Review: Alondra de la Parra and María Dueñas in Murcia with The Deutsche Kammerphilharmonie Bremen

José Antonio Cantón

The Mexican conductor Alondra de la Parra leads the Deutsche Kammerphilharmonie Bremen at the Auditorio Víctor Villegas in Murcia.

 

Murcia, 8-III-2022. Auditorium and Congress Centre, ‘Víctor Villegas’. Die Deutsche Kammerphilharmonie Bremen. Soloist: María Dueñas (violin). Conductor: Alondra de la Parra. Works by Dvořák, Ginastera and Sibelius.

 

A work of great orchestral virtuosity such as Alberto Ginastera’s Variations concertantes was chosen by The Deutsche Kammerphilharmonie Bremen for its performance in the auditorium of Murcia under the baton of the Mexican conductor Alondra de la Parra, who knows it very well and has performed it on several occasions throughout her outstanding career. Following with manifest tension the heartfelt exposition of the main theme by harp and cello, she introduced the first string interlude with great delicacy, finding that balance between the voices of the string section which makes for the beauty of this passage.

 

Of the seven variations themselves, the one featuring the viola was particularly noteworthy, given the heartfelt elegiac sense it gave to the exposition of the motifs enhanced by its double-string modal accords, making it the work’s main focus of attention. The subsequent duet between oboe and bassoon also stood out, leaving aesthetic substance from a careful canonic treatment, the energetic temperament of the conductor’s musical personality appearing in the perpetual movement led by the concertmaster and later contrasted with the tranquillity of the horn’s pastoral, the sense of which was reaffirmed by the second interlude of the winds and the evocative thematic re-exposition of the double bass. His impulsive character was definitely captured in the malambo pampeño with which these variations conclude, giving it that characteristic rhythm of quebrado zapateado gaucho.

 

The concert continued with two well-defined delights; the intervention of María Dueñas, a real wonder with her violin, in this case an amazing Stradivarius on loan for two years from the British collector Jonathan Moulds as she was the winner of the last Jehudi Menuhin Competition, and her eagerly awaited performance of one of the most precious concertante works ever composed for this instrument, the Concerto in D minor, op. 47 by the Finnish composer Jean Sibelius.
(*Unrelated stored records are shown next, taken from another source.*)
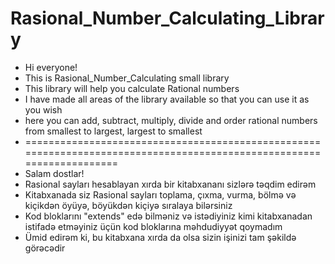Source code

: # Rasional_Number_Calculating_Library
* Hi everyone!
* This is Rasional_Number_Calculating small library
* This library will help you calculate Rational numbers
* I have made all areas of the library available so that you can use it as you wish
* here you can add, subtract, multiply, divide and order rational numbers from smallest to largest, largest to smallest
* ======================================================================================================================
* Salam dostlar!
* Rasional sayları hesablayan xırda bir kitabxananı sizlərə təqdim edirəm
* Kitabxanada siz Rasional sayları toplama, çıxma, vurma, bölmə və kiçikdən öyüyə, böyükdən kiçiyə sıralaya bilərsiniz
* Kod bloklarını "extends" edə bilməniz və istədiyiniz kimi kitabxanadan istifadə etməyiniz üçün kod bloklarına məhdudiyyət qoymadım
* Ümid edirəm ki, bu kitabxana xırda da olsa sizin işinizi tam şəkildə görəcədir
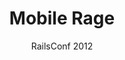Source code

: ---
title: Mobile Rage
subtitle: RailsConf 2012
layout: default
modal-id: 3
img: mobile_rage.png
thumbnail: mobile_rage_thumbnail.png
alt: Mobile Rage - What causes it & how to fix it
project-date: Apr 2012
talk_url: http://confreaks.tv/videos/railsconf2012-mobile-rage-what-causes-it-how-to-fix-it 
deck_url: https://speakerdeck.com/wndxlori/mobile-rage-what-causes-it-and-how-to-fix-it
category: Web Development
description: That website you want to use, from your mobile, that just refuses to cooperate. From the annoying "we have an app", to the can't f**king log in, to the redirect-to-mobile-&-forget-the-context sites, there's more than enough websites that invoke Mobile Rage. The best mobile development strategy is "mobile-first", but what if you can't? Come learn about the common mistakes most people make for mobile, & some of the simple solutions you can use.
---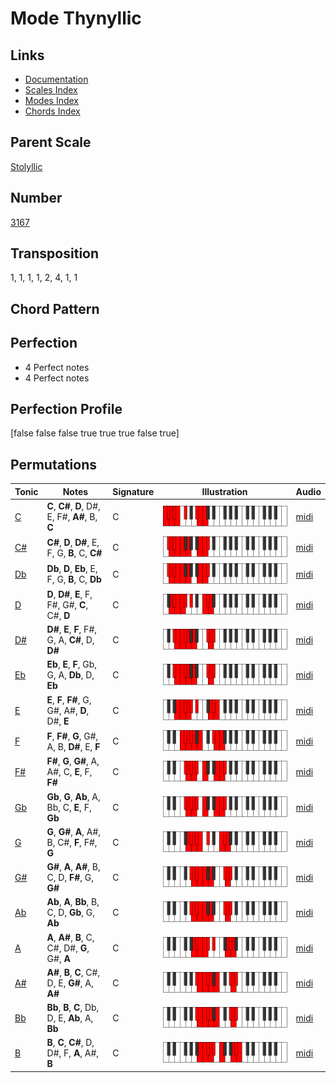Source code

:# Mode Thynyllic

## Links

- [Documentation](README.md)
- [Scales Index](Scales.md)
- [Modes Index](Modes.md)
- [Chords Index](Chords.md)

## Parent Scale

[Stolyllic](ScaleStolyllic.md)

## Number

[3167](https://ianring.com/musictheory/scales/3167)

## Transposition

1, 1, 1, 1, 2, 4, 1, 1

## Chord Pattern



## Perfection

- 4 Perfect notes
- 4 Perfect notes

## Perfection Profile

[false false false true true true false true]

## Permutations

| Tonic | Notes | Signature | Illustration | Audio |
|-------|-------|-----------|--------------|-------|
| [C](ModeCNaturalThynyllic.md) | **C**, **C#**, **D**, D#, E, F#, **A#**, B, **C** | C | ![CNaturalThynyllic](ModeCNaturalThynyllic.png) | [midi](https://github.com/edipermadi/music/blob/main/docs/ModeCNaturalThynyllic.mid?raw=true) |
| [C#](ModeCSharpThynyllic.md) | **C#**, **D**, **D#**, E, F, G, **B**, C, **C#** | C | ![CSharpThynyllic](ModeCSharpThynyllic.png) | [midi](https://github.com/edipermadi/music/blob/main/docs/ModeCSharpThynyllic.mid?raw=true) |
| [Db](ModeDFlatThynyllic.md) | **Db**, **D**, **Eb**, E, F, G, **B**, C, **Db** | C | ![DFlatThynyllic](ModeDFlatThynyllic.png) | [midi](https://github.com/edipermadi/music/blob/main/docs/ModeDFlatThynyllic.mid?raw=true) |
| [D](ModeDNaturalThynyllic.md) | **D**, **D#**, **E**, F, F#, G#, **C**, C#, **D** | C | ![DNaturalThynyllic](ModeDNaturalThynyllic.png) | [midi](https://github.com/edipermadi/music/blob/main/docs/ModeDNaturalThynyllic.mid?raw=true) |
| [D#](ModeDSharpThynyllic.md) | **D#**, **E**, **F**, F#, G, A, **C#**, D, **D#** | C | ![DSharpThynyllic](ModeDSharpThynyllic.png) | [midi](https://github.com/edipermadi/music/blob/main/docs/ModeDSharpThynyllic.mid?raw=true) |
| [Eb](ModeEFlatThynyllic.md) | **Eb**, **E**, **F**, Gb, G, A, **Db**, D, **Eb** | C | ![EFlatThynyllic](ModeEFlatThynyllic.png) | [midi](https://github.com/edipermadi/music/blob/main/docs/ModeEFlatThynyllic.mid?raw=true) |
| [E](ModeENaturalThynyllic.md) | **E**, **F**, **F#**, G, G#, A#, **D**, D#, **E** | C | ![ENaturalThynyllic](ModeENaturalThynyllic.png) | [midi](https://github.com/edipermadi/music/blob/main/docs/ModeENaturalThynyllic.mid?raw=true) |
| [F](ModeFNaturalThynyllic.md) | **F**, **F#**, **G**, G#, A, B, **D#**, E, **F** | C | ![FNaturalThynyllic](ModeFNaturalThynyllic.png) | [midi](https://github.com/edipermadi/music/blob/main/docs/ModeFNaturalThynyllic.mid?raw=true) |
| [F#](ModeFSharpThynyllic.md) | **F#**, **G**, **G#**, A, A#, C, **E**, F, **F#** | C | ![FSharpThynyllic](ModeFSharpThynyllic.png) | [midi](https://github.com/edipermadi/music/blob/main/docs/ModeFSharpThynyllic.mid?raw=true) |
| [Gb](ModeGFlatThynyllic.md) | **Gb**, **G**, **Ab**, A, Bb, C, **E**, F, **Gb** | C | ![GFlatThynyllic](ModeGFlatThynyllic.png) | [midi](https://github.com/edipermadi/music/blob/main/docs/ModeGFlatThynyllic.mid?raw=true) |
| [G](ModeGNaturalThynyllic.md) | **G**, **G#**, **A**, A#, B, C#, **F**, F#, **G** | C | ![GNaturalThynyllic](ModeGNaturalThynyllic.png) | [midi](https://github.com/edipermadi/music/blob/main/docs/ModeGNaturalThynyllic.mid?raw=true) |
| [G#](ModeGSharpThynyllic.md) | **G#**, **A**, **A#**, B, C, D, **F#**, G, **G#** | C | ![GSharpThynyllic](ModeGSharpThynyllic.png) | [midi](https://github.com/edipermadi/music/blob/main/docs/ModeGSharpThynyllic.mid?raw=true) |
| [Ab](ModeAFlatThynyllic.md) | **Ab**, **A**, **Bb**, B, C, D, **Gb**, G, **Ab** | C | ![AFlatThynyllic](ModeAFlatThynyllic.png) | [midi](https://github.com/edipermadi/music/blob/main/docs/ModeAFlatThynyllic.mid?raw=true) |
| [A](ModeANaturalThynyllic.md) | **A**, **A#**, **B**, C, C#, D#, **G**, G#, **A** | C | ![ANaturalThynyllic](ModeANaturalThynyllic.png) | [midi](https://github.com/edipermadi/music/blob/main/docs/ModeANaturalThynyllic.mid?raw=true) |
| [A#](ModeASharpThynyllic.md) | **A#**, **B**, **C**, C#, D, E, **G#**, A, **A#** | C | ![ASharpThynyllic](ModeASharpThynyllic.png) | [midi](https://github.com/edipermadi/music/blob/main/docs/ModeASharpThynyllic.mid?raw=true) |
| [Bb](ModeBFlatThynyllic.md) | **Bb**, **B**, **C**, Db, D, E, **Ab**, A, **Bb** | C | ![BFlatThynyllic](ModeBFlatThynyllic.png) | [midi](https://github.com/edipermadi/music/blob/main/docs/ModeBFlatThynyllic.mid?raw=true) |
| [B](ModeBNaturalThynyllic.md) | **B**, **C**, **C#**, D, D#, F, **A**, A#, **B** | C | ![BNaturalThynyllic](ModeBNaturalThynyllic.png) | [midi](https://github.com/edipermadi/music/blob/main/docs/ModeBNaturalThynyllic.mid?raw=true) |
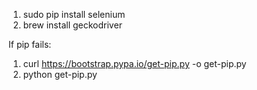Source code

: 1) sudo pip install selenium
2) brew install geckodriver

If pip fails:
1) curl https://bootstrap.pypa.io/get-pip.py -o get-pip.py
2) python get-pip.py
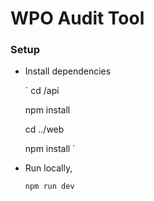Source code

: # WPO Audit Tool

### Setup

 - Install dependencies

	`
	cd /api
	
	npm install
	
	cd ../web
	
	npm install
	`

 - Run locally,

	`
	npm run dev
	`

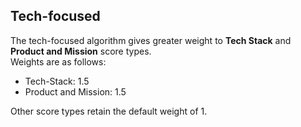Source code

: ## Tech-focused
The tech-focused algorithm gives greater weight to **Tech Stack** and **Product and Mission** score types.  
Weights are as follows:
- Tech-Stack: 1.5
- Product and Mission: 1.5

Other score types retain the default weight of 1.

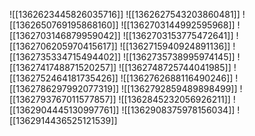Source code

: ![[1362623445826035716]]
![[1362627543203860481]]
![[1362650769195868160]]
![[1362703144992595968]]
![[1362703146879959042]]
![[1362703153775472641]]
![[1362706205970415617]]
![[1362715940924891136]]
![[1362735334715494402]]
![[1362735738995974145]]
![[1362741748871520257]]
![[1362748725744041985]]
![[1362752464181735426]]
![[1362762688116490246]]
![[1362786297992077319]]
![[1362792859489898499]]
![[1362793767011577857]]
![[1362845232056926211]]
![[1362904445130997761]]
![[1362908375978156034]]
![[1362914436525121539]]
The first thing that was striking in his magical opening was the clarity of sound from a precise tuning, which led her to always be perceived with absolute clarity above the orchestral mass. Dueñas drove her discourse with such determination that it became a constant spur and stimulus to the musicality of Alondra de la Parra, who, at all times, knew how to administer the mysterious message of the first movement with a high degree of restraint until the moment of the cadenza, which Dueñas treated as a logical consequence of the whole movement, demonstrating a high virtuosity in the exposition and development of the condensed technique it requires. Soloist and conductor reached their most transcendent understanding in the central Adagio, making its musical character, situated outside space and time, take over the stage and the auditorium from the irresistible breath of their inspiration. It was undoubtedly the highlight of the evening.

 

With great excitement, soloist and conductor entered the turbulent final allegro, each alternating in their decision to prevail and thus control the concertante dialogue, even when the orchestra was only in perpetual motion, a fact which further enhanced the violinistic prestidigitation of the soloist from Granada. The enthusiastic audience responded by rising from their seats in rapturous applause, to which both performers responded with a version for violin and orchestra of the First Spanish Dance from Manuel de Falla’s ‘La vida breve’, which only made the audience more passionate about the impulsive musical femininity that both protagonists wanted to imprint on this piece, coinciding with such an important date as the International Women’s Day.

 

Alondra de la Parra’s kinetic performance in her conducting of the Seventh Symphony in D minor, op. 70 Antonin Dvořák was always marked by a balletic gesture that recalled the formal liberation of dance that came with the mythical Isadora Duncan. The pacing of her body was one of the most decisive expressive means of her indications, which compensated for the rigidity of her arms in the progressive confluence of forces and dynamics that occur in the initial movement. She calmed her bodily plasticity in the restraint with which she conducted the adagio, only to return to her natural impulsiveness in the last two movements, reaching a climax in the tiers de picardie (Picardy third) that distinguishes the conclusion to the final tempo in which Dvořák changes the key from minor to major, with the dazzling effect that this signified.